Sent from my mobile phone
On Fri, 10 Jan 2020, 00:54 Dan, notifications@github.com wrote:
@daanvdn https://github.com/daanvdn do you know if anyone has implemented this in Python?
— You are receiving this because you were mentioned. Reply to this email directly, view it on GitHub https://github.com/scikit-learn-contrib/imbalanced-learn/issues/340?email_source=notifications&email_token=ABM5Q7V3JNIQ24PKEGGCHHLQ462MLA5CNFSM4DZNIZ6KYY3PNVWWK3TUL52HS4DFVREXG43VMVBW63LNMVXHJKTDN5WW2ZLOORPWSZGOEISGLZI#issuecomment-572810725, or unsubscribe https://github.com/notifications/unsubscribe-auth/ABM5Q7RPHYFJXO2DWRKOFPLQ462MLANCNFSM4DZNIZ6A .
@daanvdn, @glemaitre I read the referenced article by @daanvdn. Researches claim to be MLSMOTE superior in highly imbalanced multi-label datasets compared to other popular algorithms like BR, RAkEL, and CLR. They also provide algorithm pseudocode. I am trying to implement it in my project. ones I succeed will share the code with you.
It might be worth also considering ML-ROS and ML-RUS as multilabel random over- and undersampling methods respectively, which were introduced by the authors of the article referenced by @daanvdn in an article prior to MLSMOTE, see:
F. Charte, A.J. Rivera, M.J. del Jesus, F. Herrera, Addressing imbalance in multilabel classification: measures and random resampling algorithms, Neurocomputing 163(9) (2015) 3–16, http://dx.doi.org/10.1016/j.neucom.2014.08.091.

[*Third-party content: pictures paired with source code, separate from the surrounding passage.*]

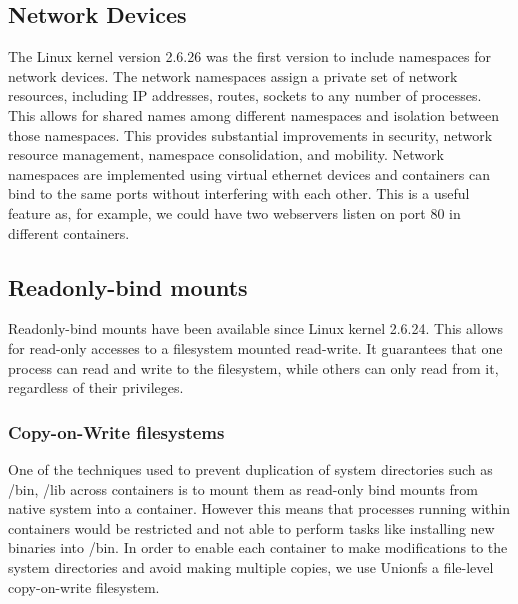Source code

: \subsection{Network Devices}
The Linux kernel version 2.6.26 was the first version to include namespaces for network devices.  The network namespaces assign a private set of network resources, including IP addresses, routes, sockets to any number of processes.  This allows for shared names among different namespaces and isolation between those namespaces.  This provides substantial improvements in security, network resource management, namespace consolidation, and mobility. Network namespaces are implemented using virtual ethernet devices and containers can bind to the same ports without interfering with each other. This is a useful feature as, for example, we could have two webservers listen on port $80$ in different containers.


\subsection{Readonly-bind mounts}
Readonly-bind mounts have been available since Linux kernel 2.6.24.  This allows for read-only accesses to a filesystem mounted read-write.  It guarantees that one process can read and write to the filesystem, while others can only read from it, regardless of their privileges.

\subsubsection{Copy-on-Write filesystems}
One of the techniques used to prevent duplication of system directories such as /bin, /lib across containers is to mount them as read-only bind mounts from native system into a container. However this means that processes running within containers would be restricted and not able to perform tasks like installing new binaries into /bin. In order to enable each container to make modifications to the system directories and avoid making multiple copies, we use Unionfs \cite{tos06unionfs} a file-level copy-on-write filesystem.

These algorithms might be a good choice if you do not want to or can not use synthetic resampling methods. Implementations in Java are also available in the MULAN package:
https://github.com/tsoumakas/mulan/blob/master/mulan/src/main/java/mulan/sampling/MultiLabelRandomOverSampling.java
https://github.com/tsoumakas/mulan/blob/master/mulan/src/main/java/mulan/sampling/MutilLabelRandomUnderSampling.java
I will try to implement these methods in Python.
I will try to implement these methods in Python.
That would be a great addition
I have tried to implement MLSMOTE in Python, but since I am not an experienced Python programmer, it consists of a lot of stackoverflow solutions and ugly code. As far as logic is concerned, it should be correct. https://gist.github.com/SimonErm/b06c236cafdeb79fdf7adb90aef04fec
@SimonErm I encourage you to add docstrings, write comments with your intention wherever you think it is appropriate, write some tests and open a PR in draft mode, so we could discuss your code in the PR.
@SimonErm I tried you code and it works but it generates a random number of samples i,e I cant specify how many samples I would need. Is there a way to do that? Also, it would be good it you can share the paper
@Vishnux0pa That's because the number of generated labels is driven by the imbalance ratio of each label which is also discribed in the paper. You can find a reference in the description of the PR . It's the same mentioned by daanvdn:
I found the article below that proposes MLSMOTE, an adaptation of SMOTE to multi-label problems:
Charte, Francisco, et al. "MLSMOTE: Approaching imbalanced multilabel learning through synthetic instance generation." Knowledge-Based Systems 89 (2015): 385-397.
There is also an (open-source) java implementation on github: https://github.com/tsoumakas/mulan/blob/master/mulan/src/main/java/mulan/sampling/MLSMOTE.java
@xelandar there is already a PR here but it hasn't got a review yet, probably due to lack of time.
I have created a new PR that implements MLSMOTE: https://github.com/scikit-learn-contrib/imbalanced-learn/pull/927.
Hi, it would be great to have a version of classification_report_imbalanced
for multilabel imbalanced data. Do you plan to implement it?
We should add support to multilabel when
y
can be converted back to multiclass. It means that the sum of each row should be one.